In the score matching algorithm, we are given a set of samples from our input data distribution $${x_1, x_2, \dots, x_N} \overset{\text{i.i.d.}}{\sim} p_{\text{data}}(x)$$. We want to use a score model $s_\theta(x)$ to estimate the score function of the input data distribution $$\nabla_x \log p_{\text{data}}(x)$$. To compare two vector fields of scores, our objective function is $$\frac{1}{2}E_{p_{\text{data}(x)}}\left[\| \nabla_x \log p_{\text{data}}(x) - s_\theta(x) \|\right]$$. This equation could be rewritten to not depend on $\nabla_{x}\log p_{data}(x)$ following integration by parts. To show how it works, let’s use an 1D example for simplicity. $$ \begin{aligned} -\int p(x) \nabla_x \log p(x) s_\theta(x) dx &= -\int p(x) \frac{\nabla_x p(x)}{p(x)} s_\theta(x) dx \\ &= - \int \nabla_x p(x) s_\theta(x) dx \\ &= -p(x) s_\theta(x)\Big|_{x=-\infty}^\infty + \int p(x) \nabla_x s_\theta(x) dx \\ &= \int p(x) \nabla_x s_{\theta}(x) dx \end{aligned} $$ The last step for derivation holds because for most common probability density functions(pdfs), the value of the pdf approaches zero as $x$ approaches $\pm \infty$, so we have $$ \begin{aligned} p(x) s_\theta(x)\Big|_{x=-\infty}^\infty &= p(\infty)s_\theta(\infty) - p(-\infty)s_\theta(-\infty) \\ &= 0 \times s_\theta(\infty) - 0 \times s_\theta(-\infty) \\ &= 0 \end{aligned}$$. Plugin this into the objective of score matching, we have $$ \begin{aligned} \frac{1}{2}\left[ (\nabla_x \log p(x) - s_\theta(x))^2\right] &= \frac{1}{2}\int p(x)(\nabla_x \log p(x))^2 dx + \frac{1}{2}\int p(x)s_\theta(x)^2 dx \\ &- \int p(x) \nabla_x \log p(x) s_\theta(x) dx \\ &= {\color{Blue} \frac{1}{2}\int p(x)(\nabla_x \log p(x))^2 dx} + {\color{Orange} \frac{1}{2}\int p(x)s_\theta(x)^2 dx} \\ &+ {\color{Green} \int p(x) \nabla_x s_{\theta}(x) dx} \\ &= {\color{Blue} \text{const}} + {\color{Orange} \frac{1}{2}E_{p(x)}[s_\theta(x)^2]} + {\color{Green} E_{p(x)} [\nabla_x s_{\theta}(x)]} \end{aligned} $$ The blue part above is constant because it does not depent on $\theta$. This illustration is in 1D case, in general, we have $$ \small{ \begin{aligned} \arg\min_{\theta} \frac{1}{2}E_{p_{\text{data}(x)}}[\| \nabla_x \log p_{\text{data}}(x) - s_\theta(x) \|] &= \arg\min_{\theta} E_{p_{data}(x)}\left[\frac{1}{2}\| s_\theta(x) \|^2 + \text{trace} ( \nabla_x s_\theta(x)) \right] \\ &\approx \arg\min_{\theta} \frac{1}{N} \sum_{i=1}^N \left[\frac{1}{2}\| s_\theta(x) \|^2 + \text{trace} ( \nabla_x s_\theta(x))\right] \end{aligned} } $$

Langevin Dynamics

After determining the estimated score function, we must devise a method to construct our generative model by generating new data points from the given vector field of score functions.
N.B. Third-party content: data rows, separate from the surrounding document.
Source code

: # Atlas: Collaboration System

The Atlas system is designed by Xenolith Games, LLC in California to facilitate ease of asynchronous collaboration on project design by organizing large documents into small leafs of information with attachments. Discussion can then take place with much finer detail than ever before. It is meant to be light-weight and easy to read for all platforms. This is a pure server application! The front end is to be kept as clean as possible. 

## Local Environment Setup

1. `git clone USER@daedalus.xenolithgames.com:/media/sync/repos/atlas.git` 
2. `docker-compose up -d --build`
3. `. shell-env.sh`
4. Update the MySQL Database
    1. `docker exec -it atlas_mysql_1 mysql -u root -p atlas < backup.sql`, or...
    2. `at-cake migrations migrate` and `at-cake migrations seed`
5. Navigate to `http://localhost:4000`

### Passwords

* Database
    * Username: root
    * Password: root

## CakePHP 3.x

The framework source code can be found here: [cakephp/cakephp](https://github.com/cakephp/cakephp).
A potential strategy is to shift these points according to the directions suggested by the score function. Nevertheless, this won’t yield valid samples as the points will ultimately converge. This challenge can be circumvented by adhering to a noisy rendition of the score function. In essence, we aim to introduce Gaussian noise into our score function and pursue those noise-distorted score functions. This technique is widely recognized as Langevin dynamics. More formally, have the following algorithm.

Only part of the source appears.